How to find the impulse response with input and output given?

Question

The Question:

A CT signal x(t), which is non-zero only over the time interval, t = [-2,3] is applied to an LTIC system with impulse response h(t). The output y(t) is observed to be non-zero only over the time interval t = [-5,6]. Determine the time interval in which the impulse response h(t) of the system is possibly non-zero.

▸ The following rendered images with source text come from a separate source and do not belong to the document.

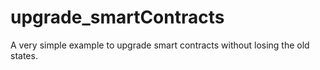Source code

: # upgrade_smartContracts
A very simple example to upgrade smart contracts without losing the old states. 
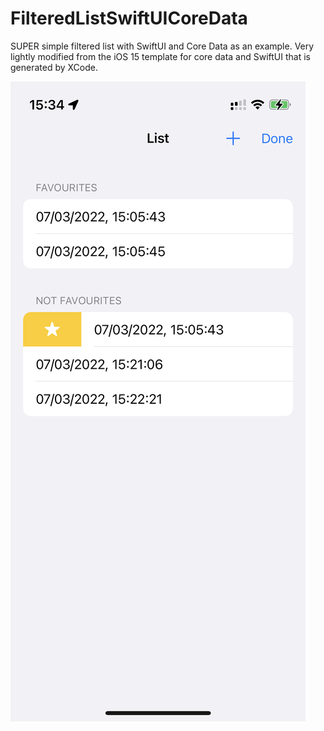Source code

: # FilteredListSwiftUICoreData

SUPER simple filtered list with SwiftUI and Core Data as an example. Very lightly modified from the iOS 15 template for core data and SwiftUI that is generated by XCode.

![alt text](https://github.com/jknlsn/FilteredListSwiftUICoreData/blob/main/screenshot.png?raw=true)
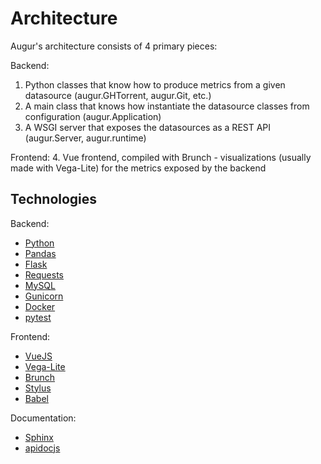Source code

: # Architecture

Augur's architecture consists of 4 primary pieces:

Backend:
  1. Python classes that know how to produce metrics from a given datasource (augur.GHTorrent, augur.Git, etc.)
  2. A main class that knows how instantiate the datasource classes from configuration (augur.Application)
  3. A WSGI server that exposes the datasources as a REST API (augur.Server, augur.runtime)

Frontend:
  4. Vue frontend, compiled with Brunch - visualizations (usually made with Vega-Lite) for the metrics exposed by the backend


## Technologies

Backend:
  - [Python](https://docs.python.org/3/index.html)
  - [Pandas](http://pandas.pydata.org/pandas-docs/stable/)
  - [Flask](http://flask.pocoo.org/)
  - [Requests](http://docs.python-requests.org/en/master/)
  - [MySQL](https://dev.mysql.com/doc/refman/8.0/en/select.html)
  - [Gunicorn](http://docs.gunicorn.org/en/stable/)
  - [Docker](https://docs.docker.com/)
  - [pytest](https://docs.pytest.org/en/latest/)

Frontend:
  - [VueJS](https://vuejs.org/v2/guide/)
  - [Vega-Lite](https://vega.github.io/vega-lite/)
  - [Brunch](https://brunch.io/)
  - [Stylus](http://stylus-lang.com/)
  - [Babel](https://babeljs.io/docs/setup/)

Documentation:
  - [Sphinx](http://www.sphinx-doc.org/en/master/)
  - [apidocjs](http://apidocjs.com/)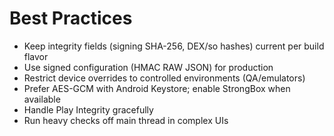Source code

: # Best Practices

- Keep integrity fields (signing SHA-256, DEX/so hashes) current per build flavor
- Use signed configuration (HMAC RAW JSON) for production
- Restrict device overrides to controlled environments (QA/emulators)
- Prefer AES-GCM with Android Keystore; enable StrongBox when available
- Handle Play Integrity gracefully
- Run heavy checks off main thread in complex UIs
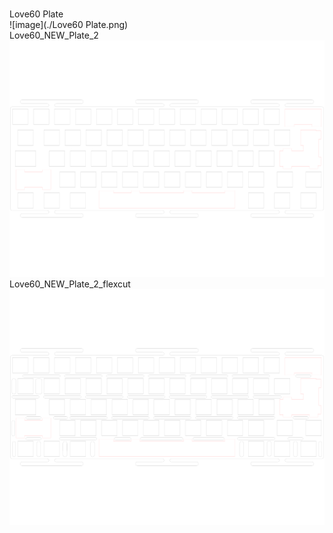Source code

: <br/>Love60 Plate<br/>![image](./Love60 Plate.png)<br/>Love60_NEW_Plate_2<br/>![image](./Love60_NEW_Plate_2.png)<br/>Love60_NEW_Plate_2_flexcut<br/>![image](./Love60_NEW_Plate_2_flexcut.png)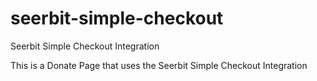 # seerbit-simple-checkout
Seerbit Simple Checkout Integration

This is a Donate Page that uses the Seerbit Simple Checkout Integration
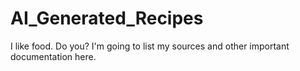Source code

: # AI_Generated_Recipes

I like food. Do you?
I'm going to list my sources and other important documentation here.
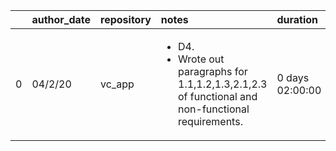 |    | author_date   | repository   | notes                                                                                                                                                                                                                                                  | duration        | stats                                                | work_items   |
|---:|:--------------|:-------------|:-------------------------------------------------------------------------------------------------------------------------------------------------------------------------------------------------------------------------------------------------------|:----------------|:-----------------------------------------------------|:-------------|
|  0 | 04/2/20      | vc_app       | <ul><li>D4.</li> <li>Wrote out paragraphs for 1.1,1.2,1.3,2.1,2.3 of functional and non-functional requirements.</li></ul> | 0 days 02:00:00 | 0 files changed, 0insertions(+), 0 deletions(-) |              |
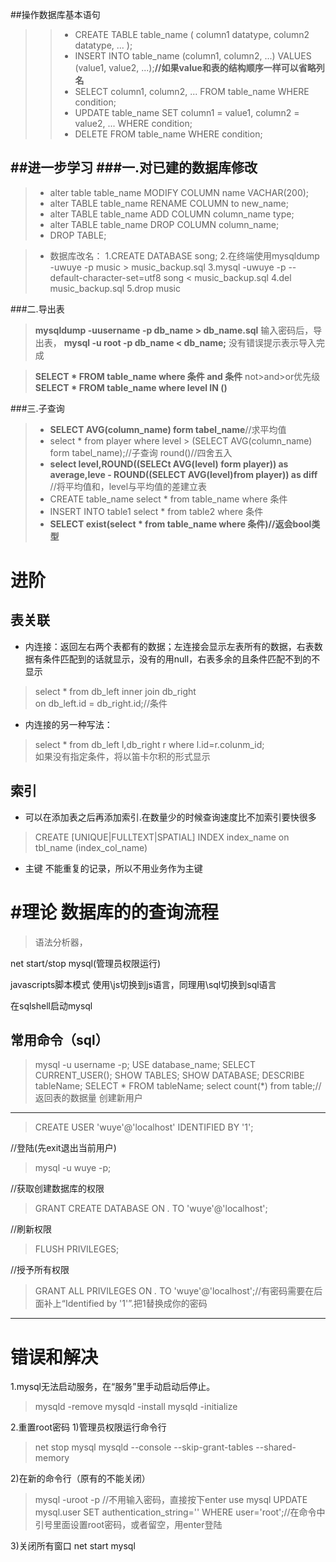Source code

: ##操作数据库基本语句
>>- CREATE TABLE table_name (
    column1 datatype,
    column2 datatype,
    ...
);
>>- INSERT INTO table_name (column1, column2, ...) VALUES (value1, value2, ...);**//如果value和表的结构顺序一样可以省略列名**
>>- SELECT column1, column2, ... FROM table_name WHERE condition;
>>- UPDATE table_name SET column1 = value1, column2 = value2, ... WHERE condition;
>>- DELETE FROM table_name WHERE condition;

##进一步学习
###一.对已建的数据库修改
---
>-  alter table table_name MODIFY COLUMN name VACHAR(200);
>-  alter TABLE table_name RENAME COLUMN to new_name;
>- alter TABLE table_name ADD COLUMN column_name type;
>- alter TABLE table_name DROP COLUMN  column_name;
>- DROP TABLE; 

>- 数据库改名：
>1.CREATE DATABASE song;
>2.在终端使用mysqldump -uwuye -p music > music_backup.sql
>3.mysql -uwuye -p --default-character-set=utf8 song < music_backup.sql
>4.del music_backup.sql
>5.drop music

###二.导出表
>**mysqldump -uusername -p db_name > db_name.sql**
输入密码后，导出表，
>**mysql -u root -p db_name < db_name;**
没有错误提示表示导入完成

>**SELECT * FROM table_name where 条件 and 条件**
not>and>or优先级
>**SELECT * FROM table_name where level IN ()**

###三.子查询
>- **SELECT AVG(column_name) form tabel_name**//求平均值
>- select * from player where level > (SELECT AVG(column_name) form tabel_name);//子查询
>round()//四舍五入
>- **select level,ROUND((SELECt AVG(level) form player)) as average,leve - ROUND((SELECT AVG(level)from player)) as diff**
//将平均值和，level与平均值的差建立表
>- CREATE table_name select * from table_name where 条件
>- INSERT INTO table1 select * from table2 where 条件
>- **SELECT exist(select * from table_name where 条件)//返会bool类型**



进阶
====
表关联
-----
- 内连接：返回左右两个表都有的数据；左连接会显示左表所有的数据，右表数据有条件匹配到的话就显示，没有的用null，右表多余的且条件匹配不到的不显示
> select * from db_left
> inner join db_right   
> on db_left.id = db_right.id;//条件
- 内连接的另一种写法：
> select * from db_left l,db_right r where  l.id=r.colunm_id;  
>如果没有指定条件，将以笛卡尔积的形式显示

索引
----
- 可以在添加表之后再添加索引.在数量少的时候查询速度比不加索引要快很多
> CREATE [UNIQUE|FULLTEXT|SPATIAL] INDEX index_name on tbl_name (index_col_name)
- 主键 不能重复的记录，所以不用业务作为主键






#理论
数据库的的查询流程
=====
> 语法分析器，

net start/stop mysql(管理员权限运行)

javascripts脚本模式
使用\js切换到js语言，同理用\sql切换到sql语言 

在sqlshell启动mysql

常用命令（sql）
----
> mysql -u username -p;
USE database_name;
SELECT CURRENT_USER();
SHOW TABLES;
SHOW DATABASE;
DESCRIBE tableName;
SELECT * FROM tableName;
select count(*) from table;//返回表的数据量
创建新用户
-----
> CREATE USER 'wuye'@'localhost' IDENTIFIED BY '1';
> 
//登陆(先exit退出当前用户)
> mysql -u wuye -p;
> 
//获取创建数据库的权限
> GRANT CREATE DATABASE ON *.* TO 'wuye'@'localhost';
>
//刷新权限

>FLUSH PRIVILEGES;

//授予所有权限
>GRANT ALL PRIVILEGES ON *.* TO 'wuye'@'localhost';//有密码需要在后面补上“Identified by '1'”.把1替换成你的密码
- ------------




错误和解决
=============
1.mysql无法启动服务，在“服务”里手动启动后停止。
> mysqld -remove
> mysqld -install
> mysqld -initialize

2.重置root密码
1)管理员权限运行命令行
> net stop mysql
> mysqld --console --skip-grant-tables --shared-memory

2)在新的命令行（原有的不能关闭）
> mysql -uroot -p  //不用输入密码，直接按下enter
> use mysql
> UPDATE mysql.user SET authentication_string='' WHERE user='root';//在命令中引号里面设置root密码，或者留空，用enter登陆

3)关闭所有窗口
net start mysql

I understand how to find the output given the input and impulse response h(t) with the convolution integral either through integration or the graphical method, but I can't figure out how you can find out the impulse response given just this information. Am I just suppose to guess?

Answer 1

Hint: I guess you realize that you don't need to find the impulse response, but you just need to find the interval where it is possibly non-zero. From your experience with convolution you probably know that the length of the result is the sum of the lengths of the two convolved functions. In your example, the length of the result is $6-(-5)=11$, and the length of the input signal is $3-(-2)=5$. This means that the length of the impulse response is $11-5=6$. Now you just need to find out where it starts. In order to do this draw a (simple) signal between $-2$ and $3$ and graphically convolve it with a (simple) signal of length $6$. Look at the interval where the result is (possibly) non-zero. From this little experiment you will be able to find out where $h(t)$ needs to start to get the desired non-zero interval of the output signal.

Answer 2

Hint: note that $$ y(t) = \int_{-\infty}^\infty x(\tau)h(t-\tau)\,d\tau $$ For what values of $t$ can we guarantee that the product $x(\tau)h(t-\tau)$ is equal to zero for all values of $\tau$? That is, for what values of $t$ can we guarantee that, for every $\tau$, either $x(\tau) = 0$ or $h(t-\tau) = 0$?.

Answer 3

I will use the convolution theorem as $x(t)$ is non zero within t = [-2,3]. $x(t)*h(t)=y(t)$, from the convolution theorem: convolution in time domain (your case) and multiplication in frequency domain; imply: $\mathcal{F}\big\{x(t)*h(t)\big\}=\mathcal{F}\big\{x(t)\big\}\times\mathcal{F}\big\{h(t)\big\}$ then $h(t)=\mathcal{F}^{-1}\Bigg\{\frac{\mathcal{F}\big\{y(x)\big\}}{\mathcal{\mathcal{F}\big\{x(x)\big\}}}\Bigg\}$. $\mathcal{F}$ is the Fourier transform and $\mathcal{F}^{-1}$ its inverse.